This post is to give you some insight into how my creative process works!

So... Instinct vs. intellectual understanding. Complex ideas are great. The only trouble with complex ideas is that you can't keep the whole idea in your conscious mind at the same time. So you need to just rely on the knowledge you already have, so you can build on it. The things you're thinking about actively, I call “intellectual understanding”; the things you already know, that you can use without thinking, I call “instinct”.

Of course, it's a good idea to go back and examine your instincts, from time to time.

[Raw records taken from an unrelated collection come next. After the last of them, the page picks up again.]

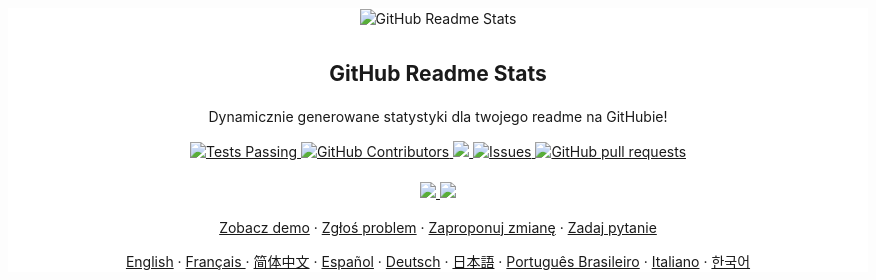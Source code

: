 <p align="center">
 <img width="100px" src="https://res.cloudinary.com/anuraghazra/image/upload/v1594908242/logo_ccswme.svg" align="center" alt="GitHub Readme Stats" />
 <h2 align="center">GitHub Readme Stats</h2>
 <p align="center">Dynamicznie generowane statystyki dla twojego readme na GitHubie!</p>
</p>
  <p align="center">
    <a href="https://github.com/anuraghazra/github-readme-stats/actions">
      <img alt="Tests Passing" src="https://github.com/anuraghazra/github-readme-stats/workflows/Test/badge.svg" />
    </a>
    <a href="https://github.com/anuraghazra/github-readme-stats/graphs/contributors">
      <img alt="GitHub Contributors" src="https://img.shields.io/github/contributors/anuraghazra/github-readme-stats" />
    </a>
    <a href="https://codecov.io/gh/anuraghazra/github-readme-stats">
      <img src="https://codecov.io/gh/anuraghazra/github-readme-stats/branch/master/graph/badge.svg" />
    </a>
    <a href="https://github.com/anuraghazra/github-readme-stats/issues">
      <img alt="Issues" src="https://img.shields.io/github/issues/anuraghazra/github-readme-stats?color=0088ff" />
    </a>
    <a href="https://github.com/anuraghazra/github-readme-stats/pulls">
      <img alt="GitHub pull requests" src="https://img.shields.io/github/issues-pr/anuraghazra/github-readme-stats?color=0088ff" />
    </a>
    <br />
    <br />
    <a href="https://a.paddle.com/v2/click/16413/119403?link=1227">
      <img src="https://img.shields.io/badge/Wspierany%20przez-VSCode%20Power%20User%20%E2%86%92-gray.svg?colorA=655BE1&colorB=4F44D6&style=for-the-badge"/>
    </a>
    <a href="https://a.paddle.com/v2/click/16413/119403?link=2345">
      <img src="https://img.shields.io/badge/Wspierany%20przez-Node%20Cli.com%20%E2%86%92-gray.svg?colorA=61c265&colorB=4CAF50&style=for-the-badge"/>
    </a>
  </p>

  <p align="center">
    <a href="#demo">Zobacz demo</a>
    ·
    <a href="https://github.com/anuraghazra/github-readme-stats/issues/new/choose">Zgłoś problem</a>
    ·
    <a href="https://github.com/anuraghazra/github-readme-stats/issues/new/choose">Zaproponuj zmianę</a>
    ·
    <a href="https://github.com/anuraghazra/github-readme-stats/discussions">Zadaj pytanie</a>
  </p>
  <p align="center">
    <a href="../readme.md">English</a>
    ·
    <a href="/docs/readme_fr.md">Français </a>
    ·
    <a href="/docs/readme_cn.md">简体中文</a>
    ·
    <a href="/docs/readme_es.md">Español</a>
    ·
    <a href="/docs/readme_de.md">Deutsch</a>
    ·
    <a href="/docs/readme_ja.md">日本語</a>
    ·
    <a href="/docs/readme_pt-BR.md">Português Brasileiro</a>
    ·
    <a href="/docs/readme_it.md">Italiano</a>
    ·
    <a href="/docs/readme_kr.md">한국어</a>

I drew my last comic mostly by instinct. Especially the panel borders. I didn't think “What do I want this line to express and how do I accomplish that?”; I just thought “Hmm, this line doesn't look right... *redraw* ehh... *redraw* ooh, this works!”. In short, I had an instinct for what I wanted, but I didn't intellectually understand exactly what I wanted.

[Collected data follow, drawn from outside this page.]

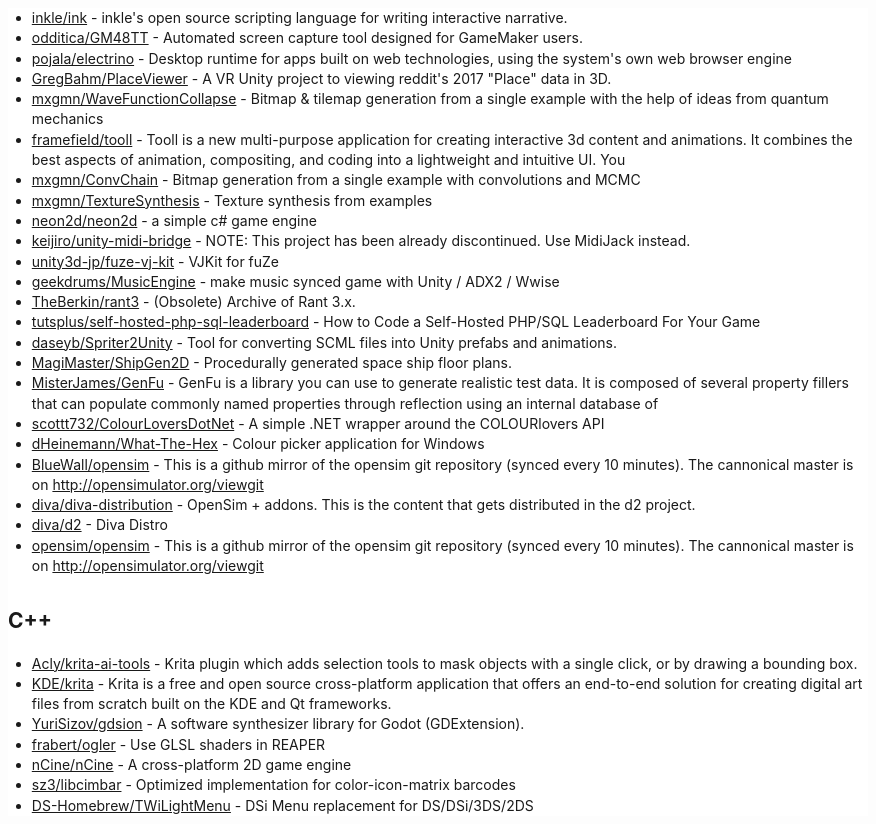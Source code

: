 - [inkle/ink](https://github.com/inkle/ink) - inkle's open source scripting language for writing interactive narrative.
- [odditica/GM48TT](https://github.com/odditica/GM48TT) - Automated screen capture tool designed for GameMaker users.
- [pojala/electrino](https://github.com/pojala/electrino) - Desktop runtime for apps built on web technologies, using the system's own web browser engine
- [GregBahm/PlaceViewer](https://github.com/GregBahm/PlaceViewer) - A VR Unity project to viewing  reddit's 2017 "Place" data in 3D.
- [mxgmn/WaveFunctionCollapse](https://github.com/mxgmn/WaveFunctionCollapse) - Bitmap & tilemap generation from a single example with the help of ideas from quantum mechanics
- [framefield/tooll](https://github.com/framefield/tooll) - Tooll is a new multi-purpose application for creating interactive 3d content and animations. It combines the best aspects of animation, compositing, and coding into a lightweight and intuitive UI. You
- [mxgmn/ConvChain](https://github.com/mxgmn/ConvChain) - Bitmap generation from a single example with convolutions and MCMC
- [mxgmn/TextureSynthesis](https://github.com/mxgmn/TextureSynthesis) - Texture synthesis from examples
- [neon2d/neon2d](https://github.com/neon2d/neon2d) - a simple c# game engine
- [keijiro/unity-midi-bridge](https://github.com/keijiro/unity-midi-bridge) - NOTE: This project has been already discontinued. Use MidiJack instead.
- [unity3d-jp/fuze-vj-kit](https://github.com/unity3d-jp/fuze-vj-kit) - VJKit for fuZe
- [geekdrums/MusicEngine](https://github.com/geekdrums/MusicEngine) - make music synced game with Unity / ADX2 / Wwise
- [TheBerkin/rant3](https://github.com/TheBerkin/rant3) - (Obsolete) Archive of Rant 3.x.
- [tutsplus/self-hosted-php-sql-leaderboard](https://github.com/tutsplus/self-hosted-php-sql-leaderboard) - How to Code a Self-Hosted PHP/SQL Leaderboard For Your Game
- [daseyb/Spriter2Unity](https://github.com/daseyb/Spriter2Unity) - Tool for converting SCML files into Unity prefabs and animations.
- [MagiMaster/ShipGen2D](https://github.com/MagiMaster/ShipGen2D) - Procedurally generated space ship floor plans.
- [MisterJames/GenFu](https://github.com/MisterJames/GenFu) - GenFu is a library you can use to generate realistic test data. It is composed of several property fillers that can populate commonly named properties through reflection using an internal database of 
- [scottt732/ColourLoversDotNet](https://github.com/scottt732/ColourLoversDotNet) - A simple .NET wrapper around the COLOURlovers API
- [dHeinemann/What-The-Hex](https://github.com/dHeinemann/What-The-Hex) - Colour picker application for Windows
- [BlueWall/opensim](https://github.com/BlueWall/opensim) - This is a github mirror of the opensim git repository (synced every 10 minutes).  The cannonical master is on http://opensimulator.org/viewgit
- [diva/diva-distribution](https://github.com/diva/diva-distribution) - OpenSim + addons. This is the content that gets distributed in the d2 project.
- [diva/d2](https://github.com/diva/d2) - Diva Distro
- [opensim/opensim](https://github.com/opensim/opensim) - This is a github mirror of the opensim git repository (synced every 10 minutes).  The cannonical master is on http://opensimulator.org/viewgit

## C++ 

- [Acly/krita-ai-tools](https://github.com/Acly/krita-ai-tools) - Krita plugin which adds selection tools to mask objects with a single click, or by drawing a bounding box.
- [KDE/krita](https://github.com/KDE/krita) - Krita is a free and open source cross-platform application that offers an end-to-end solution for creating digital art files from scratch built on the KDE and Qt frameworks.
- [YuriSizov/gdsion](https://github.com/YuriSizov/gdsion) - A software synthesizer library for Godot (GDExtension).
- [frabert/ogler](https://github.com/frabert/ogler) - Use GLSL shaders in REAPER
- [nCine/nCine](https://github.com/nCine/nCine) - A cross-platform 2D game engine
- [sz3/libcimbar](https://github.com/sz3/libcimbar) - Optimized implementation for color-icon-matrix barcodes
- [DS-Homebrew/TWiLightMenu](https://github.com/DS-Homebrew/TWiLightMenu) - DSi Menu replacement for DS/DSi/3DS/2DS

I love understanding things, so after I drew the comic, I went back and analyzed my own work! Here are some of my thoughts:

  • The flared border at the bottom of the second panel echoes the powers Tritia's using in that panel. It makes the concept clear that Tritia is having an effect on stuff, especially with the way it stabs into the larger image below.
  • The way the last panel is drawn “in front” of the others give it more emphasis (which is good, because part of the joke is the fact that such a mundane statement gets so much emphasis). It also puts it slightly outside the flow of the story, which is good, because the main flow is the fight with Tritia.
  • The way Jeva's katana ignores panel borders. It's a bit of a running joke to draw the katana above things that it would normally be drawn below, but it also works for me here – in the first panel, it helps capture the interrupted-ness of the continuation from the previous page, and in the last panel, it helps accentuate Jeva's droopy-ness. If it was in the panel, I'd have to move the speech bubble up, and anyway, having things break the normal rules usually helps emphasize them. Oh! And I hadn't even thought about the fact that putting the speech bubble at the bottom, curving down, added to the overall effect of that panel.
  • Some other things didn't work so well. For instance, there's no good reason for Sam's speech bubble to be all the way at the right side; it confuses the flow a little. That's something I can keep in mind when watching my habits of where I put speech bubbles. I also should have found a way to indicate more motion in the crevices (bits still falling off, perhaps?), to make it clear that Tritia just dug them. As it stands, you might think that they were there the whole time.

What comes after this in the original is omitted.